The Allen Taylor Lab
Age-Related Changes in Vision
The United States will experience a remarkable growth in the older population and it is estimated that 83 million people will be aged 65 and over in 2050. Furthermore, the aging population will confront age-related vision problems with major compromises of quality of life and high health care costs. The Laboratory for Nutrition and Vision Research focuses on understanding aging in the eye to determine the primary causes of age-related debilities in vision and to seek nutritional interventions to delay age-related eye diseases such cataracts and degeneration of the macula (Fig. 1).
Figure 1. Effects of cataracts (left) and age-related macular degeneration (right) on vision
The laboratory pursues its mission principally using clinical/epidemiological studies and laboratory tests in human cohorts, animal models, in cultured human and other mammalian lens or retina tissues, and lens and retina epithelial cells in culture. The major research questions seek to define and understand interrelationships between aging, regulation of lens and retina protein metabolism, protease function and expression and nutrition. This is particularly fascinating because the retina is the fastest metabolizing tissue in the body and the lens is the slowest.
Glycemic Index & Ubiquitin Pathways
High glycemic (typical American) diets deliver sugar rapidly to the bloodstream and to tissues in which glucose is readily incorporated. These include the retina and lens. We found that the consumption of a high-glycemia diet resulted in many AMD features, including retinal pigmented epithelial cell hypopigmentation and atrophy, lipofuscin accumulation (Fig. 2), and photoreceptor degeneration, whereas consumption of the lower-glycemia diet did not. Encouragingly, switching from high to low glycemia diets arrests this damage and this can be translated to a treatment for humans. Currently, there are no such treatments available.
Figure 2. The autofluorescence puncta indicate greater amounts of lipofuscin in the retinas of high glycemic mice (yellow, right panel). Consuming switching from high to low glycemic diet arrests or reverses this AMD-related damage (compare middle and left panel).

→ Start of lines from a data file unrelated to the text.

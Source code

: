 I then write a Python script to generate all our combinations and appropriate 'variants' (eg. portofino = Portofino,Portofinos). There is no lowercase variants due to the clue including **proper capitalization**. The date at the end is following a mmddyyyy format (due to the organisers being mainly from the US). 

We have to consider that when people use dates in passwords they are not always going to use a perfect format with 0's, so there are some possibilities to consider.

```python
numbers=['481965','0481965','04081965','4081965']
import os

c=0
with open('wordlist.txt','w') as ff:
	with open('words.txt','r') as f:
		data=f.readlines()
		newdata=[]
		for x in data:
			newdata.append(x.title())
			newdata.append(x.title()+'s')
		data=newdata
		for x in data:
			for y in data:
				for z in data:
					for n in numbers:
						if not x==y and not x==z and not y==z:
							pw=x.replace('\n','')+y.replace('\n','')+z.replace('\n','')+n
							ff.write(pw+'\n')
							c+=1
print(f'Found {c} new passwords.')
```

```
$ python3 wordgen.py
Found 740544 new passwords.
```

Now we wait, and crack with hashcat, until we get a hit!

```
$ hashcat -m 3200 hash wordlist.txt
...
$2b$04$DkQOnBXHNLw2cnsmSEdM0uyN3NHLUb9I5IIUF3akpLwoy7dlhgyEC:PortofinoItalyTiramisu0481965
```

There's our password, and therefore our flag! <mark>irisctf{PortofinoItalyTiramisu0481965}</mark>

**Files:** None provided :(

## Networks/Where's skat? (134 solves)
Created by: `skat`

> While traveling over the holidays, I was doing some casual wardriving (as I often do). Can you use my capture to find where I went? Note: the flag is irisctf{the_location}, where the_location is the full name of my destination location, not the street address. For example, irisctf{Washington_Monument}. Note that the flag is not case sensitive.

Our proposed schematic of the detrimental effects due to consumption of high glycemia diets is show in Figure 3. With the intake of the low glycemia diet and when levels of damaged proteins are low, the ubiquitin-proteasome system (UPS) and the lysosomal proteolytic system (autophagy) can degrade the damaged proteins and toxicity is averted (Fig. 3). However, chronic glycative stress (i.e high glycemic index diet) causes enhanced oxidation and glycation-induced protein damage and increased levels of advanced glycation end products (AGES), leading to cellular toxicity. Glycated proteins may include AGES along with unmodified proteins, some including ubiquitin conjugates. These oligomerize and cross-link form toxic higher mass aggregates. The accumulation of these aggregates also sets up vicious cycle of stress, limited proteolytic editing, and further damage to the proteome, resulting in the disease-related accumulation of AGEs and conjugates that is observed in vivo.
A primary biochemical focus of our work is identifying and manipulating degradative pathways (including ubiquitin-dependent processes and autophagic pathways) that are involved in the removal of photooxidized proteins and AGES.
Figure 3. Schematic representation of how glycation end-products lead to cellular toxicity with HG diets.
The Laboratory for Nutrition and Vision Research also conducts epidemiological research focused on ocular diseases research. We collaborate with the Nurses' Health Study at Harvard University, The Age-Related Eye Diseases Study of the National Eye Institute of NIH, The Melbourne Visual Impairment Project (VIP) and The Rotterdam study in the Netherlands.